Analysis of "A Woman’s Beauty: Put Down or Power Source?" By Susan Sontag - In her essay “A Woman’s Beauty: Put Down or Power Source?” Susan Sontag masterfully with just few strokes undoes the signification of the mythology of the feminine. In Susan Sontag informative piece entitled “Beauty” she discusses her logical thoughts of the beauty of a women and a men, and of how beauty has changed over the centuries. Susan uses Logical appeals to evoke her philosophy of beauty. Get access to a Woman s Beauty By Susan Sontag Essays only from Anti Essays. Listed Results 1 - Get studying today and get the grades you want. Only. Feb 02, · This is an essay, if you will, of my interpretation of the first chapter ("In Plato's Cave") of Susan Sontag's book, On Photography. For those of you who do not know who Susan Sontag ( ) was, she was an active author, intellectual, Reviews: 1. A Woman’s Beauty In “A Woman’s Beauty: Put Down or Power Source?” an essay by Susan Sontag, A lot of questions and points are put up that really make you think if society is fair or not. Sontag does a good job of making the reader question the point and realize how unfair society is today.
Beauty by Susan Sontag
Put Down or Power Source? She argues that women are significantly valued for their looks, rather than on their abilities.
At the same time, men are valued for their abilities and other various mental competencies. This essay will explore the use of structure to present the way the author wrote her essay. Sontag structures her essay to provide a wide analysis of the evolution of beauty in society; in doing so, she facilitates the credible integration of her own ideas by alluding to historical and religious facts.
Ancient Greek society placed an enormous amount of credit on the value of appearances, and this is an example from which Sontag provides a clear analogy for her views on the value of women.
Structuring the essay so that it starts with the most extreme example of the value put on beauty allows Sontag to clearly communicate the value that beauty held and continues to hold. A kind of excellence. She effectively compares the Greek concept with her idea of what people assume today: While this is a fairly bold assertion, many people would likely agree that intelligence, talent, goodness and beauty is a rare combination.
However, others could argue that intelligence, talent and goodness are also rare in ugly people. Despite this potential logical fallacy, Sontag is effective at communicating to the reader the extreme opinions about beauty, and how there is a significant contrast in the way beauty was once perceived in Greece, and how it is perceived in many areas of the modern world.
Sontag goes on to incorporate religion to explain the transformation that beauty had taken, but she later explains how many of the components of the original Greek definition of beauty have stuck with women.
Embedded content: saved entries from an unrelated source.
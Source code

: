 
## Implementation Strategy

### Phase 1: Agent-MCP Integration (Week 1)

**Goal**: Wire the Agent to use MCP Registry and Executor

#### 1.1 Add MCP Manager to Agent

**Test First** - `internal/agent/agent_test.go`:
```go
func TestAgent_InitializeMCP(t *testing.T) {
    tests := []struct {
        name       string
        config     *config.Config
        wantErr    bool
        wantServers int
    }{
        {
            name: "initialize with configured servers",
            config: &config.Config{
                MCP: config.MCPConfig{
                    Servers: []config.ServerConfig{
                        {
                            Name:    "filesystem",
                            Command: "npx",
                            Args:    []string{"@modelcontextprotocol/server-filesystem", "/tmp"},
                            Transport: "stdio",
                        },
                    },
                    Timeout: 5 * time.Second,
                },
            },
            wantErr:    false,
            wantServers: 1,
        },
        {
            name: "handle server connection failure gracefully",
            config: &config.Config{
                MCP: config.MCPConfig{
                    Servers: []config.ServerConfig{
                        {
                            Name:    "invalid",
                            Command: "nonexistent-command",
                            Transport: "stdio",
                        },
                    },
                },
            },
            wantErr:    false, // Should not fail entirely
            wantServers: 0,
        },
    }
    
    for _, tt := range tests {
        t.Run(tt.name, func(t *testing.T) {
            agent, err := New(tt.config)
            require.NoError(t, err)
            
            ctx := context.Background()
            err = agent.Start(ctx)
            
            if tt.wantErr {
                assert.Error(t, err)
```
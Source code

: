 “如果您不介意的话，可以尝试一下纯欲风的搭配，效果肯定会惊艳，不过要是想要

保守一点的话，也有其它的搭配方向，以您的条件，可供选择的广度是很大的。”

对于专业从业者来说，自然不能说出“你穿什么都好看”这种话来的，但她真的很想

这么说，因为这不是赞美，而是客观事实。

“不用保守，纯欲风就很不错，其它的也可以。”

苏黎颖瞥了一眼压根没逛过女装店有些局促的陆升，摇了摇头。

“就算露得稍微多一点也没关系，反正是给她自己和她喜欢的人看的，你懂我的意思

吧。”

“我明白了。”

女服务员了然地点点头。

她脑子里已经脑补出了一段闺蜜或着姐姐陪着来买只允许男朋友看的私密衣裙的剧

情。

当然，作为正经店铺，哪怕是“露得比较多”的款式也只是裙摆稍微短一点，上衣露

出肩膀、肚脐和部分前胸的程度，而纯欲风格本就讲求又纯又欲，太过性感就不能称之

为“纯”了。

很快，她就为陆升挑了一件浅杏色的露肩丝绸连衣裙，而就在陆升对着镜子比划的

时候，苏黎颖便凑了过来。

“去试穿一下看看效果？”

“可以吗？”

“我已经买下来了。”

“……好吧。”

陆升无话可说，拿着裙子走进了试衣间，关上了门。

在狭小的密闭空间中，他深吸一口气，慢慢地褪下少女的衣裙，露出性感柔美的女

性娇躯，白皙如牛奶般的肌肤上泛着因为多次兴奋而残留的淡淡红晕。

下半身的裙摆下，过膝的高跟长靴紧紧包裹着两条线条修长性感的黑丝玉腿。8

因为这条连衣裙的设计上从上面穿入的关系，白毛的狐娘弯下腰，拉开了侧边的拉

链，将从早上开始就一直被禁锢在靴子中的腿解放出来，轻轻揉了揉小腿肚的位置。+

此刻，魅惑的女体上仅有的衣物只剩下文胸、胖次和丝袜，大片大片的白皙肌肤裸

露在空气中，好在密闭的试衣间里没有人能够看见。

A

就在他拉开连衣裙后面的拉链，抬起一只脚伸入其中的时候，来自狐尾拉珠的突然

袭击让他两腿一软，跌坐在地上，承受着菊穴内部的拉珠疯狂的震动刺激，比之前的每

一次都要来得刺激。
She says Christianity, along with its morals, redefined what it meant to be a valuable person.
From the basis of religion, she says beauty has been tightly linked to women, but not to men, and the value that it possesses has created an over-emphasis on the value of beauty. In other words, women are valued too much for their looks and too little on other qualities. The contrast between the importance of beauty on men and women has given beauty a mixed reputation.
There is now an obligation for women to be beautiful 5. Sontag uses this opportunity to describe the challenges faced by women to be beautiful. Women analyze each part of their bodies and this analysis causes fret, angst, and scrutiny, all the while never being satisfied, even if some parts of them pass the test 6.
Sontag is able to then effectively communicate her perspective about the role of men. From one idea to the next, Sontag provides the type of structure that allows her to effectively transition from the concepts of religion, to the formation of the contemporary ideas about the importance of beauty in men and women.
Sontag uses an evidence-based formula on which she provides her own analysis of the role of men and women. This structure facilitates a credible tone to her own ideas about the role of beauty in the lives of men and women. Taken alone, without the contextualization, Sontag would not be nearly as credible. However, she uses the concepts of Greek society, and its attitude towards beauty, to draw a level-headed comparison with what beauty means in society now.
A Woman’s Beauty Essay
She creates an effective transition between the two periods by providing Christianity as a link. While her views are potentially controversial, she has been so bold in identifying a major feature of contemporary western culture that is relatively taboo, and for that she should be commended.
Without the effective structure, which receives a helping hand from credible comparisons in society and doctrine, Sontag facilitates the effective use of rhetoric to tackle an important societal issue.